Open dominicroye opened 1 month ago
It seems that applying a filter with only single pressure level works, but when combined with filtering by date, we get this error. When I swapped the order of the filters, I got this error:
Error in make_intervals(x$start[i], x$end[i]) :
length(start) > 0 is not TRUE
If you are looking for an alternative approach, filtering with square brackets can be applied this way:
plev = st_get_dimension_values(hu, "plev")
time = st_get_dimension_values(hu, "time")
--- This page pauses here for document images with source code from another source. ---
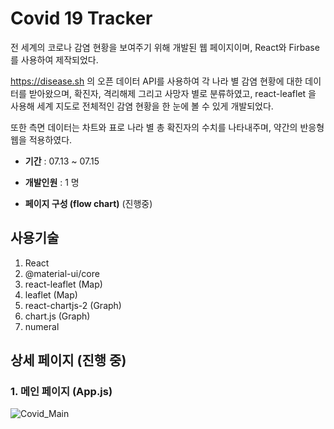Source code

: # Covid 19 Tracker
전 세계의 코로나 감염 현황을 보여주기 위해 개발된 웹 페이지이며, React와 Firbase를 사용하여 제작되었다.

https://disease.sh 의 오픈 데이터 API를 사용하여 각 나라 별 감염 현황에 대한 데이터를 받아왔으며, 확진자, 격리해제 그리고 사망자 별로 분류하였고, react-leaflet 을 사용해 세계 지도로 전체적인 감염 현황을 한 눈에 볼 수 있게 개발되었다.

또한 측면 데이터는 차트와 표로 나라 별 총 확진자의 수치를 나타내주며, 약간의 반응형 웹을 적용하였다.


- **기간** :
07.13 ~ 07.15

- **개발인원** :
1 명

- **페이지 구성 (flow chart)** (진행중)



## 사용기술
1. React
2. @material-ui/core
3. react-leaflet (Map)
4. leaflet (Map)
5. react-chartjs-2 (Graph)
6. chart.js (Graph)
7. numeral 

## 상세 페이지 (진행 중)
### 1. 메인 페이지 (App.js)
![Covid_Main](https://user-images.githubusercontent.com/56250064/127606464-68fb6f4a-3d15-4d9d-8b48-b5d812b96c17.png)
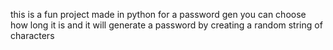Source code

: this is a fun project made in python for a password gen
you can choose how long it is and it will generate a password by creating a random string of 
characters
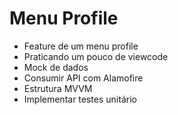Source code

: # Menu Profile
- Feature de um menu profile
- Praticando um pouco de viewcode
- Mock de dados
- Consumir API com Alamofire
- Estrutura MVVM
- Implementar testes unitário
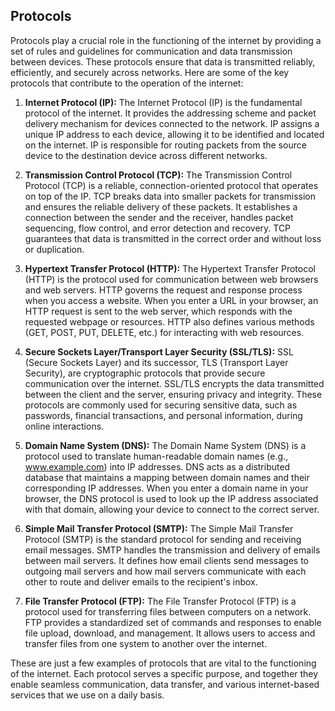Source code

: ## Protocols

Protocols play a crucial role in the functioning of the internet by providing a set of rules and guidelines for 
communication and data transmission between devices. These protocols ensure that data is transmitted reliably, 
efficiently, and securely across networks. Here are some of the key protocols that contribute to the operation of the internet:

1. **Internet Protocol (IP):**
   The Internet Protocol (IP) is the fundamental protocol of the internet. It provides the addressing scheme and packet 
   delivery mechanism for devices connected to the network. IP assigns a unique IP address to each device, allowing it 
   to be identified and located on the internet. IP is responsible for routing packets from the source device to the
  destination device across different networks.

2. **Transmission Control Protocol (TCP):**
   The Transmission Control Protocol (TCP) is a reliable, connection-oriented protocol that operates on top of the IP. 
   TCP breaks data into smaller packets for transmission and ensures the reliable delivery of these packets. It 
   establishes a connection between the sender and the receiver, handles packet sequencing, flow control, and error 
   detection and recovery. TCP guarantees that data is transmitted in the correct order and without loss or duplication.

3. **Hypertext Transfer Protocol (HTTP):**
   The Hypertext Transfer Protocol (HTTP) is the protocol used for communication between web browsers and web servers. 
   HTTP governs the request and response process when you access a website. When you enter a URL in your browser, an 
   HTTP request is sent to the web server, which responds with the requested webpage or resources. HTTP also defines 
   various methods (GET, POST, PUT, DELETE, etc.) for interacting with web resources.

4. **Secure Sockets Layer/Transport Layer Security (SSL/TLS):**
   SSL (Secure Sockets Layer) and its successor, TLS (Transport Layer Security), are cryptographic protocols that 
   provide secure communication over the internet. SSL/TLS encrypts the data transmitted between the client and the 
   server, ensuring privacy and integrity. These protocols are commonly used for securing sensitive data, such as 
   passwords, financial transactions, and personal information, during online interactions.

5. **Domain Name System (DNS):**
   The Domain Name System (DNS) is a protocol used to translate human-readable domain names (e.g., www.example.com) 
   into IP addresses. DNS acts as a distributed database that maintains a mapping between domain names and their 
   corresponding IP addresses. When you enter a domain name in your browser, the DNS protocol is used to look up the IP
   address associated with that domain, allowing your device to connect to the correct server.

6. **Simple Mail Transfer Protocol (SMTP):**
   The Simple Mail Transfer Protocol (SMTP) is the standard protocol for sending and receiving email messages. 
   SMTP handles the transmission and delivery of emails between mail servers. It defines how email clients send messages
   to outgoing mail servers and how mail servers communicate with each other to route and deliver emails to the recipient's inbox.

7. **File Transfer Protocol (FTP):**
   The File Transfer Protocol (FTP) is a protocol used for transferring files between computers on a network. 
   FTP provides a standardized set of commands and responses to enable file upload, download, and management. It allows 
   users to access and transfer files from one system to another over the internet.

These are just a few examples of protocols that are vital to the functioning of the internet. Each protocol serves a 
specific purpose, and together they enable seamless communication, data transfer, and various internet-based services 
that we use on a daily basis.
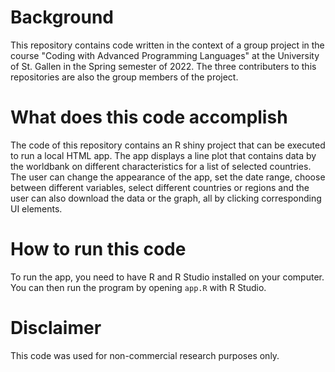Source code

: # Background
This repository contains code written in the context of a group project in the course "Coding with Advanced Programming Languages" at the University of St. Gallen in the Spring semester of 2022. The three contributers to this repositories are also the group members of the project.
 
# What does this code accomplish
The code of this repository contains an R shiny project that can be executed to run a local HTML app. The app displays a line plot that contains data by the worldbank on different characteristics for a list of selected countries. The user can change the appearance of the app, set the date range, choose between different variables, select different countries or regions and the user can also download the data or the graph, all by clicking corresponding UI elements.

# How to run this code
To run the app, you need to have R and R Studio installed on your computer. You can then run the program by opening `app.R` with R Studio.

# Disclaimer
This code was used for non-commercial research purposes only.
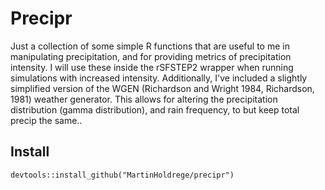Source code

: # Precipr

Just a collection of some simple R functions that are useful to me 
    in manipulating precipitation, and for providing metrics of precipitation
    intensity. I will use these inside the rSFSTEP2 wrapper when running 
    simulations with increased intensity. Additionally, I've included a 
    slightly simplified version of the WGEN (Richardson and Wright 1984,
    Richardson, 1981) weather generator. This allows for altering the precipitation
    distribution (gamma distribution), and rain frequency, to but keep total 
    precip the same.. 

## Install

`devtools::install_github("MartinHoldrege/precipr")`
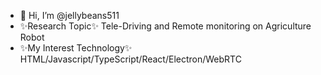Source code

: - 👋 Hi, I’m @jellybeans511
- ✨Research Topic✨ Tele-Driving and Remote monitoring on Agriculture Robot 
- ✨My Interest Technology✨ HTML/Javascript/TypeScript/React/Electron/WebRTC
<!---
jellybeans511/jellybeans511 is a ✨ special ✨ repository because its `README.md` (this file) appears on your GitHub profile.
You can click the Preview link to take a look at your changes.
--->

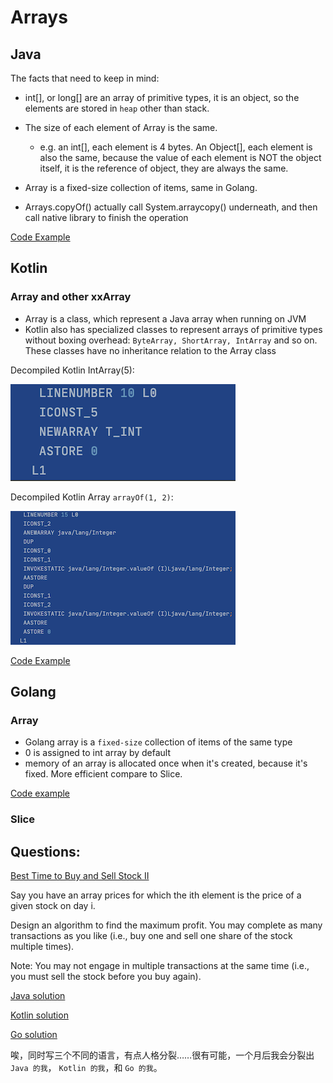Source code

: 
# Arrays

## Java
The facts that need to keep in mind:
- int[], or long[] are an array of primitive types, it is an object, so the elements are stored in `heap` other than stack.
- The size of each element of Array is the same. 
    - e.g. an int[], each element is 4 bytes. An Object[], each element is also the same, because the value of each element is NOT the object itself, it is the reference of object, they are always the same.
    
- Array is a fixed-size collection of items, same in Golang.
- Arrays.copyOf() actually call System.arraycopy() underneath, and then call native library to finish the operation

[Code Example](JavaArray.java)


## Kotlin

### Array and other xxArray

- Array is a class, which represent a Java array when running on JVM
- Kotlin also has specialized classes to represent arrays of primitive types without boxing overhead: `ByteArray, ShortArray, IntArray` and so on. These classes have no inheritance relation to the Array class


Decompiled Kotlin IntArray(5):

![Click to View](arts/decompiled-kotlin-IntArray.png)


Decompiled Kotlin Array `arrayOf(1, 2)`:

![Click to View](arts/decompiled-kotlin-Array.png)

[Code Example](KotlinArray.kt)

## Golang 

### Array
- Golang array is a `fixed-size` collection of items of the same type
- 0 is assigned to int array by default
- memory of an array is allocated once when it's created, because it's fixed. More efficient compare to Slice.

[Code example](main.go)

### Slice


## Questions:
[Best Time to Buy and Sell Stock II](https://leetcode.com/explore/featured/card/top-interview-questions-easy/92/array/564/) 

Say you have an array prices for which the ith element is the price of a given stock on day i.

Design an algorithm to find the maximum profit. You may complete as many transactions as you like (i.e., buy one and sell one share of the stock multiple times).

Note: You may not engage in multiple transactions at the same time (i.e., you must sell the stock before you buy again).

[Java solution](questions/stocksell/StockSell.java)

[Kotlin solution](questions/stocksell/StockSell.kt)

[Go solution](questions/stocksell/stocksell.go)

唉，同时写三个不同的语言，有点人格分裂……很有可能，一个月后我会分裂出 `Java 的我`， `Kotlin 的我`，和 `Go 的我`。
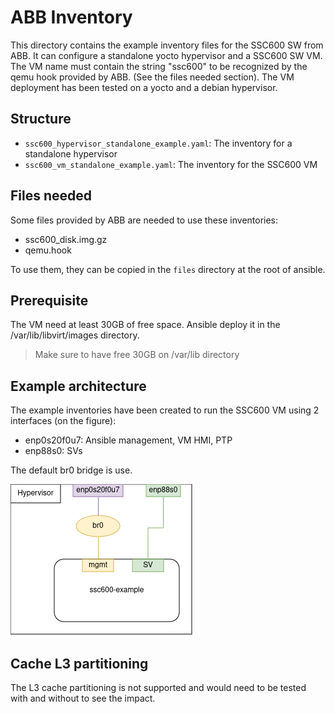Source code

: # ABB Inventory

This directory contains the example inventory files for the SSC600 SW from ABB. It can configure a standalone yocto hypervisor and a SSC600 SW VM.
The VM name must contain the string "ssc600" to be recognized by the qemu hook provided by ABB. (See the files needed section).
The VM deployment has been tested on a yocto and a debian hypervisor.

## Structure

- `ssc600_hypervisor_standalone_example.yaml`: The inventory for a standalone hypervisor
- `ssc600_vm_standalone_example.yaml`: The inventory for the SSC600 VM

## Files needed

Some files provided by ABB are needed to use these inventories:
- ssc600_disk.img.gz
- qemu.hook

To use them, they can be copied in the `files` directory at the root of ansible.

## Prerequisite

The VM need at least 30GB of free space. Ansible deploy it in the /var/lib/libvirt/images directory.
> Make sure to have free 30GB on /var/lib directory

## Example architecture

The example inventories have been created to run the SSC600 VM using 2 interfaces (on the figure):
- enp0s20f0u7: Ansible management, VM HMI, PTP
- enp88s0: SVs

The default br0 bridge is use.

![architecture](ssc600-example-architecture.png)

## Cache L3 partitioning

The L3 cache partitioning is not supported and would need to be tested with and without to see the impact.
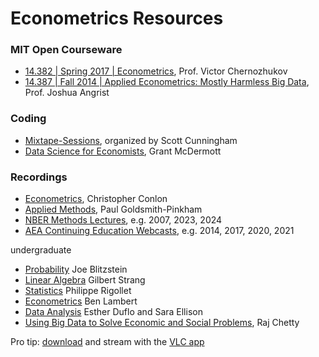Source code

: # Econometrics Resources

### MIT Open Courseware
- [14.382 | Spring 2017 | Econometrics](https://ocw.mit.edu/courses/14-382-econometrics-spring-2017/), Prof. Victor Chernozhukov
- [14.387 | Fall 2014 | Applied Econometrics: Mostly Harmless Big Data](https://ocw.mit.edu/courses/14-387-applied-econometrics-mostly-harmless-big-data-fall-2014/), Prof. Joshua Angrist

### Coding
- [Mixtape-Sessions](https://github.com/Mixtape-Sessions), organized by Scott Cunningham 
- [Data Science for Economists](https://github.com/uo-ec607/lectures), Grant McDermott

### Recordings
- [Econometrics](https://www.youtube.com/playlist?list=PL_vQFUgojoerLH1AfiBylg_UvbAaRncKx), Christopher Conlon
- [Applied Methods](https://www.youtube.com/playlist?list=PLWWcL1M3lLlojLTSVf2gGYQ_9TlPyPbiJ), Paul Goldsmith-Pinkham
- [NBER Methods Lectures](https://www-nber-org.ez.hhs.se/research/lectures?facet=lectureType%3AMethods%20Lecture&page=1&perPage=50), e.g. 2007, 2023, 2024
- [AEA Continuing Education Webcasts](https://www.aeaweb.org/conference/cont-ed), e.g. 2014, 2017, 2020, 2021

undergraduate
   - [Probability](https://www.youtube.com/playlist?list=PL2SOU6wwxB0uwwH80KTQ6ht66KWxbzTIo) Joe Blitzstein 
   - [Linear Algebra](https://www.youtube.com/playlist?list=PLE7DDD91010BC51F8) Gilbert Strang 
   - [Statistics](https://www.youtube.com/playlist?list=PLUl4u3cNGP61MdtwGTqZA0MreSaDybji8) Philippe Rigollet
   - [Econometrics](https://ben-lambert.com/econometrics/) Ben Lambert 
   - [Data Analysis](https://www.youtube.com/playlist?list=PLUl4u3cNGP61ATaGTFcSp7bhogloD2wHP) Esther Duflo and Sara Ellison
   - [Using Big Data to Solve Economic and Social Problems](https://www.youtube.com/playlist?list=PLalrHnPrv5uDe-vDW5dPxTByQoZu6P6Hq), Raj Chetty 

Pro tip: [download](https://ummy.net/en70UL/) and stream with the [VLC app](https://www.videolan.org/vlc/) 

 
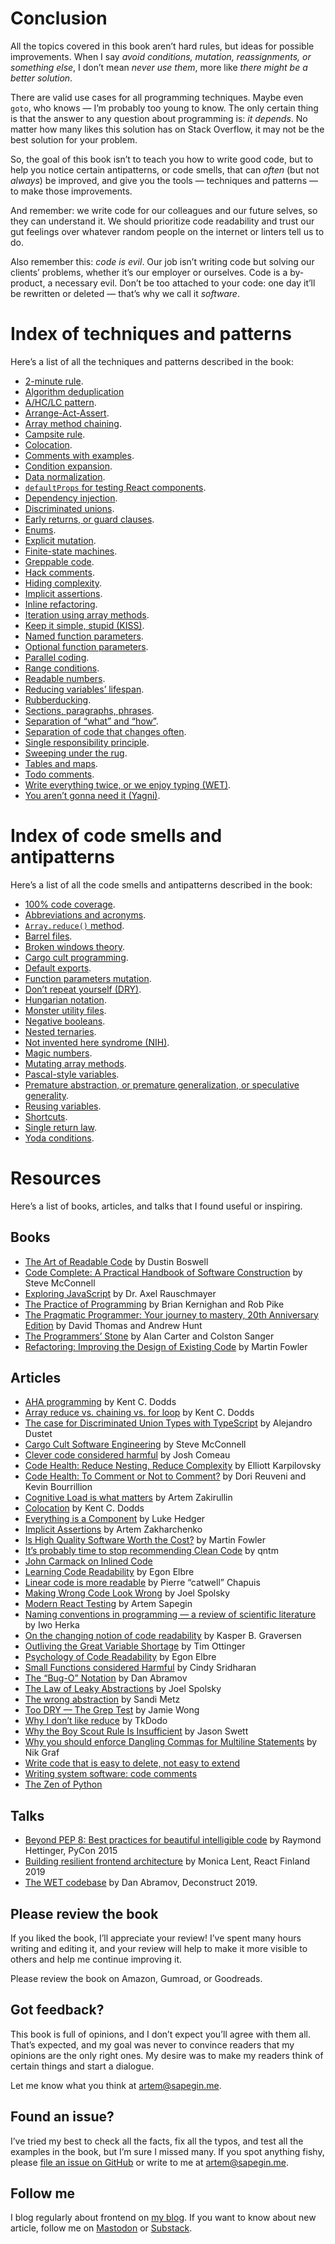# Conclusion

All the topics covered in this book aren’t hard rules, but ideas for possible improvements. When I say _avoid conditions, mutation, reassignments, or something else_, I don’t mean _never use them_, more like _there might be a better solution_.

There are valid use cases for all programming techniques. Maybe even `goto`, who knows — I’m probably too young to know. The only certain thing is that the answer to any question about programming is: _it depends_. No matter how many likes this solution has on Stack Overflow, it may not be the best solution for your problem.

So, the goal of this book isn’t to teach you how to write good code, but to help you notice certain antipatterns, or code smells, that can _often_ (but not _always_) be improved, and give you the tools — techniques and patterns — to make those improvements.

And remember: we write code for our colleagues and our future selves, so they can understand it. We should prioritize code readability and trust our gut feelings over whatever random people on the internet or linters tell us to do.

Also remember this: _code is evil_. Our job isn’t writing code but solving our clients’ problems, whether it’s our employer or ourselves. Code is a by-product, a necessary evil. Don’t be too attached to your code: one day it’ll be rewritten or deleted — that’s why we call it _software_.

# Index of techniques and patterns

Here’s a list of all the techniques and patterns described in the book:

<!-- patterns:start -->

- [2-minute rule](#campsite-rule).
- [Algorithm deduplication](#deduplication)
- [A/HC/LC pattern](#a-hc-lc).
- [Arrange-Act-Assert](#testability).
- [Array method chaining](#array-chaining).
- [Campsite rule](#campsite-rule).
- [Colocation](#colocation).
- [Comments with examples](#example-comments).
- [Condition expansion](#condition-expansion).
- [Data normalization](#arrays).
- [`defaultProps` for testing React components](#hydrated).
- [Dependency injection](#testability).
- [Discriminated unions](#impossible-states).
- [Early returns, or guard clauses](#early-returns).
- [Enums](#enums).
- [Explicit mutation](#explicit-mutation).
- [Finite-state machines](#impossible-states).
- [Greppable code](#greppability).
- [Hack comments](#hack-comments).
- [Hiding complexity](#hide-complexity).
- [Implicit assertions](#no-cargo).
- [Inline refactoring](#inline).
- [Iteration using array methods](#array-methods).
- [Keep it simple, stupid (KISS)](#no-future).
- [Named function parameters](#func-param-naming).
- [Optional function parameters](#optional-params).
- [Parallel coding](#parallel).
- [Range conditions](#range-conditions).
- [Readable numbers](#readable-numbers).
- [Reducing variables’ lifespan](#var-lifespan).
- [Rubberducking](#rubberducking).
- [Sections, paragraphs, phrases](#sections-etc).
- [Separation of “what” and “how”](#what-how).
- [Separation of code that changes often](#often-changed).
- [Single responsibility principle](#colocation).
- [Sweeping under the rug](#under-the-rug).
- [Tables and maps](#tables).
- [Todo comments](#todo-comments).
- [Write everything twice, or we enjoy typing (WET)](#hydrated).
- [You aren’t gonna need it (Yagni)](#no-future).

<!-- patterns:end -->

# Index of code smells and antipatterns

Here’s a list of all the code smells and antipatterns described in the book:

<!-- antipatterns:start -->

- [100% code coverage](#no-cargo).
- [Abbreviations and acronyms](#abbr).
- [`Array.reduce()` method](#array-chaining).
- [Barrel files](#barrels).
- [Broken windows theory](#campsite-rule).
- [Cargo cult programming](#no-cargo).
- [Default exports](#default-exports).
- [Function parameters mutation](#no-params-mutation).
- [Don’t repeat yourself (DRY)](#grow-abstractions).
- [Hungarian notation](#prefixes-suffixes).
- [Monster utility files](#monster-utilities).
- [Negative booleans](#negative-booleans).
- [Nested ternaries](#nested-ternaries).
- [Not invented here syndrome (NIH)](#no-nih).
- [Magic numbers](#magic-numbers).
- [Mutating array methods](#no-mutating-methods).
- [Pascal-style variables](#no-pascal-vars).
- [Premature abstraction, or premature generalization, or speculative generality](#no-future).
- [Reusing variables](#no-reuse).
- [Shortcuts](#shortcuts).
- [Single return law](#no-cargo).
- [Yoda conditions](#ex-styles).

<!-- antipatterns:end -->

# Resources

Here’s a list of books, articles, and talks that I found useful or inspiring.

## Books

- [The Art of Readable Code](https://www.amazon.com/gp/product/0596802293/) by Dustin Boswell
- [Code Complete: A Practical Handbook of Software Construction](https://www.amazon.com/Code-Complete-Practical-Handbook-Construction/dp/0735619670/) by Steve McConnell
- [Exploring JavaScript](https://exploringjs.com/js/) by Dr. Axel Rauschmayer
- [The Practice of Programming](https://www.amazon.com/Practice-Programming-Addison-Wesley-Professional-Computing/dp/020161586X/) by Brian Kernighan and Rob Pike
- [The Pragmatic Programmer: Your journey to mastery, 20th Anniversary Edition](https://www.amazon.com/Pragmatic-Programmer-journey-mastery-Anniversary-ebook/dp/B07VRS84D1/) by David Thomas and Andrew Hunt
- [The Programmers’ Stone](https://www.datapacrat.com/Opinion/Reciprocality/r0/index.html) by Alan Carter and <!-- cspell:disable -->Colston<!-- cspell:enable --> Sanger
- [Refactoring: Improving the Design of Existing Code](https://www.amazon.com/Refactoring-Improving-Existing-Addison-Wesley-Signature/dp/0134757599) by Martin Fowler

## Articles

- [AHA programming](https://kentcdodds.com/blog/aha-programming) by Kent C. Dodds
- [Array reduce vs. chaining vs. for loop](https://kentcdodds.com/blog/array-reduce-vs-chaining-vs-for-loop) by Kent C. Dodds
- [The case for Discriminated Union Types with TypeScript](https://thoughtbot.com/blog/the-case-for-discriminated-union-types-with-typescript) by Alejandro Dustet
- [Cargo Cult Software Engineering](https://stevemcconnell.com/articles/cargo-cult-software-engineering/) by Steve McConnell
- [Clever code considered harmful](https://www.joshwcomeau.com/career/clever-code-considered-harmful/) by Josh <!-- cspell:disable -->Comeau<!-- cspell:enable -->
- [Code Health: Reduce Nesting, Reduce Complexity](https://testing.googleblog.com/2017/06/code-health-reduce-nesting-reduce.html?m=1) by Elliott <!-- cspell:disable -->Karpilovsky<!-- cspell:enable -->
- [Code Health: To Comment or Not to Comment?](https://testing.googleblog.com/2017/07/code-health-to-comment-or-not-to-comment.html?m=1) by <!-- cspell:disable -->Dori Reuveni and Kevin Bourrillion<!-- cspell:enable -->
- [Cognitive Load is what matters](https://github.com/zakirullin/cognitive-load) by Artem Zakirullin
- [Colocation](https://kentcdodds.com/blog/colocation) by Kent C. Dodds
- [Everything is a Component](https://medium.com/@level_out/everything-is-a-component-cf9f469ad981) by Luke Hedger
- [Implicit Assertions](https://www.epicweb.dev/implicit-assertions) by Artem Zakharchenko
- [Is High Quality Software Worth the Cost?](https://martinfowler.com/articles/is-quality-worth-cost.html) by Martin Fowler
- [It’s probably time to stop recommending Clean Code](https://qntm.org/clean) by <!-- cspell:disable -->qntm<!-- cspell:enable -->
- [John Carmack on Inlined Code](http://number-none.com/blow/blog/programming/2014/09/26/carmack-on-inlined-code.html)
- [Learning Code Readability](https://medium.com/@egonelbre/learning-code-readability-a80e311d3a20) by Egon Elbre
- [Linear code is more readable](https://blog.separateconcerns.com/2023-09-11-linear-code.html) by Pierre “catwell” Chapuis
- [Making Wrong Code Look Wrong](https://www.joelonsoftware.com/2005/05/11/making-wrong-code-look-wrong/) by Joel Spolsky
- [Modern React Testing](https://sapegin.me/blog/react-testing-1-best-practices/) by Artem Sapegin
- [Naming conventions in programming — a review of scientific literature](https://makimo.com/blog/scientific-perspective-on-naming-in-programming/) by Iwo <!-- cspell:disable -->Herka<!-- cspell:enable -->
- [On the changing notion of code readability](https://github.com/kbilsted/CodeQualityAndReadability/blob/master/Articles/Readability/TheChangingNotionOfReadability.md) by <!-- cspell:disable -->Kasper B. Graversen<!-- cspell:enable -->
- [Outliving the Great Variable Shortage](https://www.rssing.com/noserver.html?a=4) by Tim <!-- cspell:disable -->Ottinger<!-- cspell:enable -->
- [Psychology of Code Readability](https://egonelbre.com/psychology-of-code-readability/) by Egon Elbre
- [Small Functions considered Harmful](https://copyconstruct.medium.com/small-functions-considered-harmful-91035d316c29) by Cindy <!-- cspell:disable -->Sridharan<!-- cspell:enable -->
- [The “Bug-O” Notation](https://overreacted.io/the-bug-o-notation/) by Dan Abramov
- [The Law of Leaky Abstractions](https://www.joelonsoftware.com/2002/11/11/the-law-of-leaky-abstractions/) by Joel Spolsky
- [The wrong abstraction](https://sandimetz.com/blog/2016/1/20/the-wrong-abstraction) by Sandi Metz
- [Too DRY — The Grep Test](https://jamie-wong.com/2013/07/12/grep-test/) by Jamie Wong
- [Why I don’t like reduce](https://tkdodo.eu/blog/why-i-dont-like-reduce) by TkDodo
- [Why the Boy Scout Rule Is Insufficient](https://www.codewithjason.com/boy-scout-rule-insufficient/) by Jason <!-- cspell:disable -->Swett<!-- cspell:enable -->
- [Why you should enforce Dangling Commas for Multiline Statements](https://medium.com/@nikgraf/why-you-should-enforce-dangling-commas-for-multiline-statements-d034c98e36f8) by Nik Graf
- [Write code that is easy to delete, not easy to extend](https://programmingisterrible.com/post/139222674273/write-code-that-is-easy-to-delete-not-easy-to)
- [Writing system software: code comments](http://antirez.com/news/124)
- [The Zen of Python](https://peps.python.org/pep-0020/)

## Talks

- [Beyond PEP 8: Best practices for beautiful intelligible code](https://www.youtube.com/watch?v=wf-BqAjZb8M) by Raymond <!-- cspell:disable -->Hettinger<!-- cspell:enable -->, PyCon 2015
- [Building resilient frontend architecture](https://www.youtube.com/watch?v=brMZLmZ1HR0) by Monica Lent, React Finland 2019
- [The WET codebase](https://overreacted.io/the-wet-codebase/) by Dan Abramov, Deconstruct 2019.

## Please review the book

If you liked the book, I’ll appreciate your review! I’ve spent many hours writing and editing it, and your review will help to make it more visible to others and help me continue improving it.

Please review the book on Amazon, Gumroad, or Goodreads.

## Got feedback?

This book is full of opinions, and I don’t expect you’ll agree with them all. That’s expected, and my goal was never to convince readers that my opinions are the only right ones. My desire was to make my readers think of certain things and start a dialogue.

Let me know what you think at [artem@sapegin.me](mailto:artem@sapegin.me).

## Found an issue?

I’ve tried my best to check all the facts, fix all the typos, and test all the examples in the book, but I’m sure I missed many. If you spot anything fishy, please [file an issue on GitHub](https://github.com/sapegin/washingcode-book/issues) or write to me at [artem@sapegin.me](mailto:artem@sapegin.me).

## Follow me

I blog regularly about frontend on [my blog](https://sapegin.me/blog/). If you want to know about new article, follow me on [Mastodon](https://mastodon.cloud/@sapegin) or [Substack](https://sapegin.substack.com).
plev_idx = which(plev == units::set_units(850*100, Pa))
time_idx = which(time <= as.POSIXct("1950-06-01 12:00:00", tz = "UTC"))
hu[,,, plev_idx, time_idx]
# stars object with 4 dimensions and 1 attribute
# attribute(s), summary of first 1e+05 cells:
# Min. 1st Qu. Median Mean 3rd Qu. Max.
# Relative Humidity [%] 0.03111257 48.86616 70.07285 63.57896 81.61889 124.086
# dimension(s):
# from to offset delta refsys values x/y
# x 1 512 -0.3516 0.7031 NA NULL [x]
# y 1 256 89.81 -0.7017 NA NULL [y]
# plev 2 2 NA NA udunits [85000,70000) [Pa]
# time 1 152 1950-01-01 12:00:00 UTC 1 days POSIXct NULL
Yes, this solution is working. Thanks!!
I just noticed that it works only without using stars_proxy.
hu <- read_stars("hur_day_EC-Earth3_historical_r1i1p1f1_gr_19500101-19501231.nc", proxy = T)
plev = st_get_dimension_values(hu, "plev")
time = st_get_dimension_values(hu, "time")
plev_idx = which(plev == units::set_units(850*100, Pa))
time_idx = which(time <= as.POSIXct("1950-06-01 12:00:00", tz = "UTC"))
hu <- hu[,,, plev_idx, time_idx, drop = T]
> write_mdim(hu, "test.nc")
Error in names(dim(x[[i]])) <- names(d) :
attempt to set an attribute on NULL
This seems to now work:
library(stars)
hu <- read_mdim("hur_day_EC-Earth3_historical_r1i1p1f1_gr_19500101-19501231.nc", proxy = T)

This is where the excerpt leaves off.